What you will do: The required output is the lines below from the line containing "### Build Release" to the line containing "### Getting Started Issues", inclusive, retyped exactly. No other lines belong in it.

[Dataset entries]
----------------------------------------

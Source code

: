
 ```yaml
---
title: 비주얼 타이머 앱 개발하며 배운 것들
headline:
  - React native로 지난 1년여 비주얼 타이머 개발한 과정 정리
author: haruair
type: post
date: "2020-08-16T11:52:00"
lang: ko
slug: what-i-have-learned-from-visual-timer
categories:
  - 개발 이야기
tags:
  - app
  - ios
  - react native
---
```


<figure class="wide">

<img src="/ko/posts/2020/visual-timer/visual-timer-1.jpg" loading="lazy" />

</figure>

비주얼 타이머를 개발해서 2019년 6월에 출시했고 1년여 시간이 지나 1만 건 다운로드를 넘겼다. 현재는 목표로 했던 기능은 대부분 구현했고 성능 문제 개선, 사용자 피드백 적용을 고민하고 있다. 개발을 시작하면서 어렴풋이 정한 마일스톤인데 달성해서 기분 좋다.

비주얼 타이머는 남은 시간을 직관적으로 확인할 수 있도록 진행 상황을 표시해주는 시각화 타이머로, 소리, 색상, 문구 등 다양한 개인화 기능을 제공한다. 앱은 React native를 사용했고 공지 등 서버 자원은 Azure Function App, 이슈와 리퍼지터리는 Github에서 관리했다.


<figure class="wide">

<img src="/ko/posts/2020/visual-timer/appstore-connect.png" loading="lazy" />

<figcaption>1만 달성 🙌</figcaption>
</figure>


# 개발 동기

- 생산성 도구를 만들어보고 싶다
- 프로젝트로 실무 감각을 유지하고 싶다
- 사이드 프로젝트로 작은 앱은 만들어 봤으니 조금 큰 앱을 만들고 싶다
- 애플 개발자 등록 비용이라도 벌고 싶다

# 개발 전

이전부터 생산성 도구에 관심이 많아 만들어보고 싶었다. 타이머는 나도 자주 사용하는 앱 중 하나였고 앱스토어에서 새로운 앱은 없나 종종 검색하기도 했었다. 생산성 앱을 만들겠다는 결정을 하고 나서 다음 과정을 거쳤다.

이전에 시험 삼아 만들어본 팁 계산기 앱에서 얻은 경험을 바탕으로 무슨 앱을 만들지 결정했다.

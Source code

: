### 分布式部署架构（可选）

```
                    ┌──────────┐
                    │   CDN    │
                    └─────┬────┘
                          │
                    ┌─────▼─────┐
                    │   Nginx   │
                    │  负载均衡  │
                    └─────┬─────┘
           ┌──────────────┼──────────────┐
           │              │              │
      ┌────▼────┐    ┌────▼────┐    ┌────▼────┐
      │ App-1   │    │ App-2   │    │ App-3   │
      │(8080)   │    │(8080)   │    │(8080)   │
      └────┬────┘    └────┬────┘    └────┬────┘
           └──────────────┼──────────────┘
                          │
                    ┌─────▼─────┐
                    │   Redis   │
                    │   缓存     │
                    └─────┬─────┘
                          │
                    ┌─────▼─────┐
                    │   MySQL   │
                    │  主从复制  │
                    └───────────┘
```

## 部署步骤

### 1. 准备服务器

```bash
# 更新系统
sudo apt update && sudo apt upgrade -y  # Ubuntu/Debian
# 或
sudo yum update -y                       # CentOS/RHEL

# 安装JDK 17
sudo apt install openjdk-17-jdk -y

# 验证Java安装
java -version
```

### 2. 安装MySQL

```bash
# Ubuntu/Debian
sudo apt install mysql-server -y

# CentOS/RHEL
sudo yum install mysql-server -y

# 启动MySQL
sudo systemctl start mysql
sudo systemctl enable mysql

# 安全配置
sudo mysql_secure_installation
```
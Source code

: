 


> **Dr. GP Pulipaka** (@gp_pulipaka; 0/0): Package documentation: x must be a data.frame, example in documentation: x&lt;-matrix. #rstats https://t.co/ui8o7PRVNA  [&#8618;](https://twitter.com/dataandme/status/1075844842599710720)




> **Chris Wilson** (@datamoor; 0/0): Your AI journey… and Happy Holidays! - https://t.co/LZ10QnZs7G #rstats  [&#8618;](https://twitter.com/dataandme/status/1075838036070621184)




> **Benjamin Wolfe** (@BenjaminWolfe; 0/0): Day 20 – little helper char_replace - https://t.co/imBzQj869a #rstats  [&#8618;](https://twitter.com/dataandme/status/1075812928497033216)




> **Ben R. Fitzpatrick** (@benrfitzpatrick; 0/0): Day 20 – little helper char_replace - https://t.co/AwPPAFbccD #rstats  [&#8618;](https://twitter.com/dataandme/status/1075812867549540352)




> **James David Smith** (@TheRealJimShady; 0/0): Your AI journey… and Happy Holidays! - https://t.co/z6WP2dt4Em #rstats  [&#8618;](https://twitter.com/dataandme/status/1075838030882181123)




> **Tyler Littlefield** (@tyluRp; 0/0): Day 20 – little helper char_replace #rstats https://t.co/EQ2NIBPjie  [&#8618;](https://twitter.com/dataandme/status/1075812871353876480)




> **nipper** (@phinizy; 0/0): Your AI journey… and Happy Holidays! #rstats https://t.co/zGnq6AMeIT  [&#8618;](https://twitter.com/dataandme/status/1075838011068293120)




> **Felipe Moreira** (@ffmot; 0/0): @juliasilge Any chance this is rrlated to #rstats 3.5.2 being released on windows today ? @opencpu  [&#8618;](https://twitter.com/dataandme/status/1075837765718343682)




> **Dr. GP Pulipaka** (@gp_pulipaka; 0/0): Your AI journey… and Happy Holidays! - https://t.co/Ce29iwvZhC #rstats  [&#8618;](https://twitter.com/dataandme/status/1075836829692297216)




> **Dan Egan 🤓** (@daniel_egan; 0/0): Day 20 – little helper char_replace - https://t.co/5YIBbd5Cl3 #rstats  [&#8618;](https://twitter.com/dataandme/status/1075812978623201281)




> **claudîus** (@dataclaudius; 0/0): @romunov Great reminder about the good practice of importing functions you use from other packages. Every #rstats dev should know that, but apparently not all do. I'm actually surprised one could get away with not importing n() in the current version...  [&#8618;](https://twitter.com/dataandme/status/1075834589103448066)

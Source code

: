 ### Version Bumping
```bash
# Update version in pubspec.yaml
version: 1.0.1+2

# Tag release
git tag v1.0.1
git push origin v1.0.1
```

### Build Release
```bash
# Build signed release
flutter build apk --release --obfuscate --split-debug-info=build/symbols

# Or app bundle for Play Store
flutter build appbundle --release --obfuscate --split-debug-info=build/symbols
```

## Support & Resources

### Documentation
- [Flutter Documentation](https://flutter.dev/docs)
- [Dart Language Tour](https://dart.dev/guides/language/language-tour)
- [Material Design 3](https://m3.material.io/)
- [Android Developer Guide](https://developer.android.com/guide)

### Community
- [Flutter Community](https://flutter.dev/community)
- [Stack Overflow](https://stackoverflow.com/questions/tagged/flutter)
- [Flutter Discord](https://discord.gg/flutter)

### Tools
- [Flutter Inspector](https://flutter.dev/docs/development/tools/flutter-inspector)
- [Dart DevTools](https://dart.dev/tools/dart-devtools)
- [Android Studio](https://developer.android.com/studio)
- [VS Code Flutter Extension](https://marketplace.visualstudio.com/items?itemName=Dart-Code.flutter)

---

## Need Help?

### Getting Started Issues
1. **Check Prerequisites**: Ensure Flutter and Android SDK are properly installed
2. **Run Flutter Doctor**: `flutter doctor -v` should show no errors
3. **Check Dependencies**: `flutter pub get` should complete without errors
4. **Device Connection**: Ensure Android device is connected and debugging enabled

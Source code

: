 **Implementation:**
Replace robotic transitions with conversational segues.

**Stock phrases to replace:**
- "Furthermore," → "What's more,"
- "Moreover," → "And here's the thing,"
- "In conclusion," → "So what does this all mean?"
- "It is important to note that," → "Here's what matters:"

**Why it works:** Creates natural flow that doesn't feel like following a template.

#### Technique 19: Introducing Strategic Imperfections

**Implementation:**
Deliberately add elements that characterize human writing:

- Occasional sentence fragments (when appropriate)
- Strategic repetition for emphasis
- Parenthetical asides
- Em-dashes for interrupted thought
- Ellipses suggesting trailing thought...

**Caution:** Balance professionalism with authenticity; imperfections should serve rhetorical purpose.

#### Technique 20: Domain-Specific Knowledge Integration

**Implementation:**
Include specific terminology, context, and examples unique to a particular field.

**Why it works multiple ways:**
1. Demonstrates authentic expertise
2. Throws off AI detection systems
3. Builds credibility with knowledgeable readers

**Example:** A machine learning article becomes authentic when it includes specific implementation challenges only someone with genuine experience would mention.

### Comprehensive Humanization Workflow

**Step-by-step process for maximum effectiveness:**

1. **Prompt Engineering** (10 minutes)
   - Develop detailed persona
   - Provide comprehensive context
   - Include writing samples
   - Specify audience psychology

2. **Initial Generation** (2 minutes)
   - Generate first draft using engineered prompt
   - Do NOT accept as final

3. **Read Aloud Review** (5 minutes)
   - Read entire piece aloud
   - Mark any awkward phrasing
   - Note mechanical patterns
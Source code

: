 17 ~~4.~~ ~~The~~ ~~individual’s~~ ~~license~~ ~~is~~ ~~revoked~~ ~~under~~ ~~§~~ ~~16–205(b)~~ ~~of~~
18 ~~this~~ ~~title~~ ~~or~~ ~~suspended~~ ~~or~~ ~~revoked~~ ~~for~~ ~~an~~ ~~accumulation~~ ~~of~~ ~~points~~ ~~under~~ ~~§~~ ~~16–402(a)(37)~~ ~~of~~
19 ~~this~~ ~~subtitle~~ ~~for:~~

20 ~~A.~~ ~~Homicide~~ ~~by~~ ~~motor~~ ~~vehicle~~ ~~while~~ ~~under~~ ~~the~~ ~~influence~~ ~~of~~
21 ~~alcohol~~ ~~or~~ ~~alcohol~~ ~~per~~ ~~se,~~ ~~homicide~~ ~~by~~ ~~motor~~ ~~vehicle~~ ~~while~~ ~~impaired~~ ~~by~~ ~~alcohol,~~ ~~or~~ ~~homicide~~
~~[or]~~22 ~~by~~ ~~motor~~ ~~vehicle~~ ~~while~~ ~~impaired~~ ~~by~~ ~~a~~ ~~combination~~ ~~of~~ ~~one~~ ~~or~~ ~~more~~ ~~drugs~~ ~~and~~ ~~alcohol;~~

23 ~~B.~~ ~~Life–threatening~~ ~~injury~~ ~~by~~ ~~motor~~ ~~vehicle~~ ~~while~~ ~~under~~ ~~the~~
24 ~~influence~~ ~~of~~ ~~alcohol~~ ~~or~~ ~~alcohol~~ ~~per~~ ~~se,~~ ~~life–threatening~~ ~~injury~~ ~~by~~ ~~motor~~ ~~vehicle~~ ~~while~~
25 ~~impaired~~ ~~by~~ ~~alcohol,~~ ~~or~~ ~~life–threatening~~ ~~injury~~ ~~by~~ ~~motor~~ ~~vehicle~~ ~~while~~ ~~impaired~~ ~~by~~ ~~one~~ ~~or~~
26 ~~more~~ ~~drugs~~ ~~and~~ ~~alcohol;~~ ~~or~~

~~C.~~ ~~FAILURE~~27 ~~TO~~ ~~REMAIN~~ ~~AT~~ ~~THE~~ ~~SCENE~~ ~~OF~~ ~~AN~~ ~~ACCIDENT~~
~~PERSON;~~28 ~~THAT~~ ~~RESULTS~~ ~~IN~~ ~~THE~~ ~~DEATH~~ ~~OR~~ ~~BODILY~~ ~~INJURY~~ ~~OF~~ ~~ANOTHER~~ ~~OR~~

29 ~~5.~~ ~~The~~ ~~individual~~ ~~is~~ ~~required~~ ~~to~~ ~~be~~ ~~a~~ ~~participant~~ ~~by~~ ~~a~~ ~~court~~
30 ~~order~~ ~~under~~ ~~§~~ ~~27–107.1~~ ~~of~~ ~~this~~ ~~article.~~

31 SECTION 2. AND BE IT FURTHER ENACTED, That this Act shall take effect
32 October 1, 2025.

----------------------------------------

Result for this exercise:
### Build Release
```bash
# Build signed release
flutter build apk --release --obfuscate --split-debug-info=build/symbols

# Or app bundle for Play Store
flutter build appbundle --release --obfuscate --split-debug-info=build/symbols
```

## Support & Resources

### Documentation
- [Flutter Documentation](https://flutter.dev/docs)
- [Dart Language Tour](https://dart.dev/guides/language/language-tour)
- [Material Design 3](https://m3.material.io/)
- [Android Developer Guide](https://developer.android.com/guide)

### Community
- [Flutter Community](https://flutter.dev/community)
- [Stack Overflow](https://stackoverflow.com/questions/tagged/flutter)
- [Flutter Discord](https://discord.gg/flutter)

### Tools
- [Flutter Inspector](https://flutter.dev/docs/development/tools/flutter-inspector)
- [Dart DevTools](https://dart.dev/tools/dart-devtools)
- [Android Studio](https://developer.android.com/studio)
- [VS Code Flutter Extension](https://marketplace.visualstudio.com/items?itemName=Dart-Code.flutter)

---

## Need Help?

### Getting Started Issues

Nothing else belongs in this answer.